Si la section rythmique des Forks est marquée par la masse et la tension, les guitares s’envolent et se dissolvent dans un océan de sons, lors de passages bruitistes qui peuvent rappeler un peu les moments de transe de Sonic Youth. Le groupe suisse privilégie les morceaux longs, autour de dix minutes, pour y imprimer leur propre version du space rock avec des moments de pure inspiration kraut (Can, Neu), grâce à des passages répétitifs et obsédants.

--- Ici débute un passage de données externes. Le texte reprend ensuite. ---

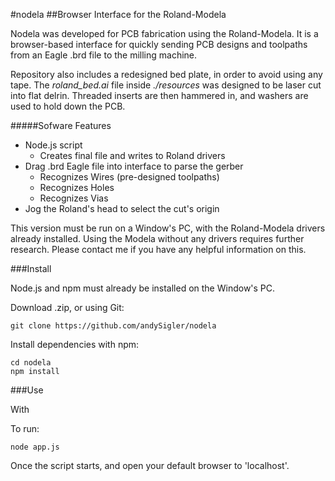 #nodela
##Browser Interface for the Roland-Modela

Nodela was developed for PCB fabrication using the Roland-Modela. It is a browser-based interface for quickly sending PCB designs and toolpaths from an Eagle .brd file to the milling machine.

Repository also includes a redesigned bed plate, in order to avoid using any tape. The *roland_bed.ai* file inside _./resources_ was designed to be laser cut into flat delrin. Threaded inserts are then hammered in, and washers are used to hold down the PCB.

#####Sofware Features
 - Node.js script
 	- Creates final file and writes to Roland drivers
 - Drag .brd Eagle file into interface to parse the gerber
 	- Recognizes Wires (pre-designed toolpaths)
 	- Recognizes Holes
 	- Recognizes Vias
 - Jog the Roland's head to select the cut's origin

This version must be run on a Window's PC, with the Roland-Modela drivers already installed. Using the Modela without any drivers requires further research. Please contact me if you have any helpful information on this.

###Install

Node.js and npm must already be installed on the Window's PC.

Download  .zip, or using Git:
```
git clone https://github.com/andySigler/nodela
```
Install dependencies with npm:
```
cd nodela
npm install
```
###Use

With 

To run:
```
node app.js
```
Once the script starts, and open your default browser to 'localhost'.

Le concert puissant de Forks les couronne comme la révélation de la soirée pour le public belge.
La nuit continue avec les français de Mars Red Sky et leur rock dense et lourd, très chargé de stoner, qui évoque par moments le plus écrasant Kyuss, Dead Meadows, voire même les Melvins ou Motorpsycho. L’atmosphère devient immédiatement plus sombre au son du blues percussif, tout aussi proche du doom metal comme du rock psychédélique des années 1970. La voix est aigue et semble tirée d’un vieux groupe de prog rock. Ensuite, c’est le tour à High Wolf de remplir le Magasin 4 avec ses sons de guitare sous multiples effets et ses rythmes électroniques. L’ambiance est peuplée de drones psyché avec des manipulations rythmiques qui font penser à un Aphex Twin touché par l’indietronica, dans une présentation au plus niveau.
Le premier soir du Stellar Swamp se clôt avec le dj set très dansant de Pomponette, aux sonorités garage et rock. Le public rentre chez lui, le sourire aux lèvres, ravi par le caléidoscope sonore offert par Stellar Swamp. La fête continue backstage avec les musiciens et collaborateurs, jusqu’à l’aube.